- **Work request**
Your task is to restate word for word the lines in the material below, from the one with "## 3.0.1 - 2019-05-10" up to and including the one with "Once the game". Do not carry over the pictures.

- **Entries shown**
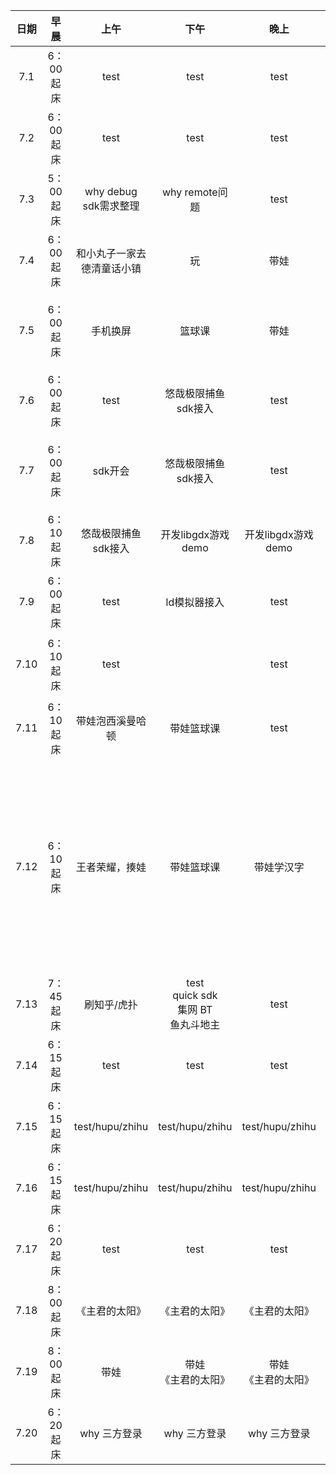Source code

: | 日期   | 早晨 | 上午 | 下午 | 晚上 | 备注 |
| :---:  | :---: | :---: | :---:| :---: | :---: |
| 7.1  | 6：00起床 |   test  |    test  |   test  |        | 
| 7.2  | 6：00起床 |   test  |    test  |   test  |        | 
| 7.3  | 5：00起床 |   why debug <br> sdk需求整理  |    why remote问题  |   test  |        | 
| 7.4  | 6：00起床 |   和小丸子一家去德清童话小镇  |    玩  |   带娃  |        | 
| 7.5  | 6：00起床 |   手机换屏  |    篮球课  |   带娃  |   妈妈去郑州看护姐姐     | 
| 7.6  | 6：00起床 |  test    |  悠哉极限捕鱼sdk接入     |   test   |   姐姐生娃[7:52]     | 
| 7.7  | 6：00起床 |   sdk开会 |  悠哉极限捕鱼sdk接入     |    test  |    罗素《幸福之路》读完     | 
| 7.8  | 6：10起床 |   悠哉极限捕鱼sdk接入 |  开发libgdx游戏demo     |    开发libgdx游戏demo  |         | 
| 7.9  | 6：00起床 |   test |  ld模拟器接入     |    test  |    股市行情好     | 
| 7.10  | 6：10起床 |   test |        |    test  |   公司成立纪念会      | 
| 7.11  | 6：10起床 |   带娃泡西溪曼哈顿 |  带娃篮球课      |    test  |   公司成立纪念日      | 
| 7.12  | 6：10起床 |   王者荣耀，揍娃 |  带娃篮球课      |    带娃学汉字  |   妈的，test练睡着三次，早知道上午搞定，不用睡觉前搞了！   | 
| 7.13  | 7：45起床 |   刷知乎/虎扑 |  test <br/>quick sdk <br/>集网 BT <br/>鱼丸斗地主   |    test  |     王者荣耀至3：40  | 
| 7.14  | 6：15起床 |   test |  test   |    test  |      | 
| 7.15  | 6：15起床 |   test/hupu/zhihu |  test/hupu/zhihu   |    test/hupu/zhihu  |      | 
| 7.16  | 6：15起床 |   test/hupu/zhihu |  test/hupu/zhihu   |    test/hupu/zhihu  |      | 
| 7.17  | 6：20起床 |   test  |  test    |    test   |      | 
| 7.18  | 8：00起床 |   《主君的太阳》  |  《主君的太阳》    |    《主君的太阳》   |      | 
| 7.19  | 8：00起床 |   带娃  |  带娃<br/>《主君的太阳》    |    带娃<br/>《主君的太阳》   |  厨房水槽坏了    | 
| 7.20  | 6：20起床 |   why 三方登录  |  why 三方登录    |    why 三方登录   |      | 
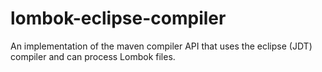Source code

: lombok-eclipse-compiler
=======================

An implementation of the maven compiler API that uses the eclipse (JDT) compiler and can process Lombok files.
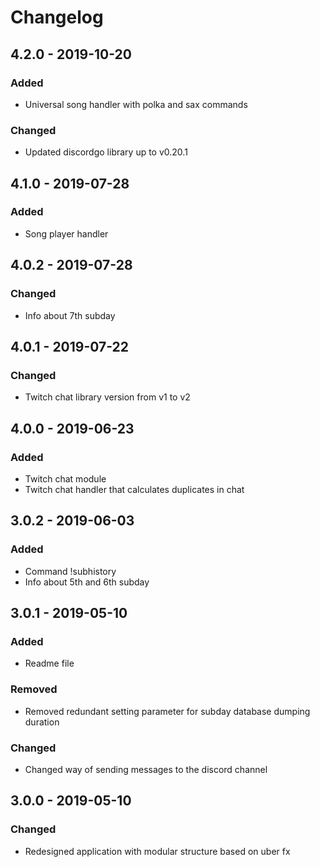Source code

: # Changelog

## 4.2.0 - 2019-10-20
### Added
- Universal song handler with polka and sax commands

### Changed
- Updated discordgo library up to v0.20.1

## 4.1.0 - 2019-07-28
### Added
- Song player handler

## 4.0.2 - 2019-07-28
### Changed
- Info about 7th subday

## 4.0.1 - 2019-07-22
### Changed
- Twitch chat library version from v1 to v2

## 4.0.0 - 2019-06-23
### Added
- Twitch chat module
- Twitch chat handler that calculates duplicates in chat

## 3.0.2 - 2019-06-03
### Added
- Command !subhistory
- Info about 5th and 6th subday

## 3.0.1 - 2019-05-10
### Added
- Readme file
### Removed
- Removed redundant setting parameter for subday database dumping duration
### Changed
- Changed way of sending messages to the discord channel

## 3.0.0 - 2019-05-10
### Changed
- Redesigned application with modular structure based on uber fx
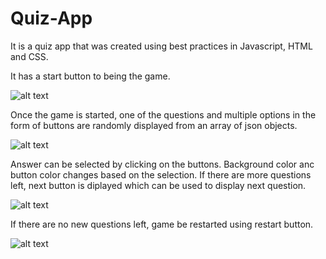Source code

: # Quiz-App

It is a quiz app that was created using best practices in Javascript, HTML and CSS.

It has a start button to being the game.

![alt text](https://github.com/ritesh1869/Quiz-App/blob/master/images/Screen%20Shot%202020-04-27%20at%203.16.02%20PM.png)

Once the game is started, one of the  questions and multiple options in the form of buttons are randomly displayed from an array of json objects.

![alt text](https://github.com/ritesh1869/Quiz-App/blob/master/images/Screen%20Shot%202020-04-27%20at%203.38.07%20PM.png)

Answer can be selected by clicking on the  buttons. Background color anc button color changes based on the selection.
If there are more questions left, next button is diplayed which can be used to display next question.

![alt text](https://github.com/ritesh1869/Quiz-App/blob/master/images/Screen%20Shot%202020-04-27%20at%203.16.20%20PM.png)

If there are no new questions left, game be restarted using restart button.

![alt text](https://github.com/ritesh1869/Quiz-App/blob/master/images/Screen%20Shot%202020-04-27%20at%203.38.10%20PM.png)
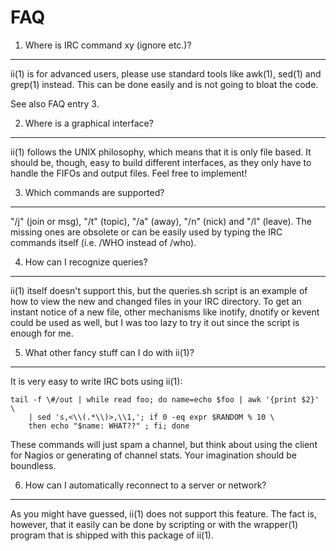 FAQ
===

1. Where is IRC command xy (ignore etc.)?
-----------------------------------------
ii(1) is for advanced users, please use standard tools like awk(1), sed(1) and
grep(1) instead. This can be done easily and is not going to bloat the code.

See also FAQ entry 3.

2. Where is a graphical interface?
----------------------------------
ii(1) follows the UNIX philosophy, which means that it is only file based. It
should be, though, easy to build different interfaces, as they only have to
handle the FIFOs and output files. Feel free to implement!

3. Which commands are supported?
--------------------------------
"/j" (join or msg), "/t" (topic), "/a" (away), "/n" (nick) and "/l" (leave).
The missing ones are obsolete or can be easily used by typing the IRC commands
itself (i.e. /WHO instead of /who).

4. How can I recognize queries?
-------------------------------
ii(1) itself doesn't support this, but the queries.sh script is an example of
how to view the new and changed files in your IRC directory. To get an instant
notice of a new file, other mechanisms like inotify, dnotify or kevent could be
used as well, but I was too lazy to try it out since the script is enough for
me.

5. What other fancy stuff can I do with ii(1)?
----------------------------------------------
It is very easy to write IRC bots using ii(1):

	tail -f \#/out | while read foo; do name=echo $foo | awk '{print $2}' \
	    | sed 's,<\\(.*\\)>,\\1,'; if 0 -eq expr $RANDOM % 10 \
	    then echo "$name: WHAT??" ; fi; done

These commands will just spam a channel, but think about using the client for
Nagios or generating of channel stats. Your imagination should be boundless.

6. How can I automatically reconnect to a server or network?
------------------------------------------------------------
As you might have guessed, ii(1) does not support this feature. The fact is,
however, that it easily can be done by scripting or with the wrapper(1) program
that is shipped with this package of ii(1).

- **Solution**
## 3.0.1 - 2019-05-10
### Added
- Readme file
### Removed
- Removed redundant setting parameter for subday database dumping duration
### Changed
- Changed way of sending messages to the discord channel

## 3.0.0 - 2019-05-10
### Changed
- Redesigned application with modular structure based on uber fx
Source code

: # Quiz-App

It is a quiz app that was created using best practices in Javascript, HTML and CSS.

It has a start button to being the game.

![alt text](https://github.com/ritesh1869/Quiz-App/blob/master/images/Screen%20Shot%202020-04-27%20at%203.16.02%20PM.png)

Once the game is started, one of the  questions and multiple options in the form of buttons are randomly displayed from an array of json objects.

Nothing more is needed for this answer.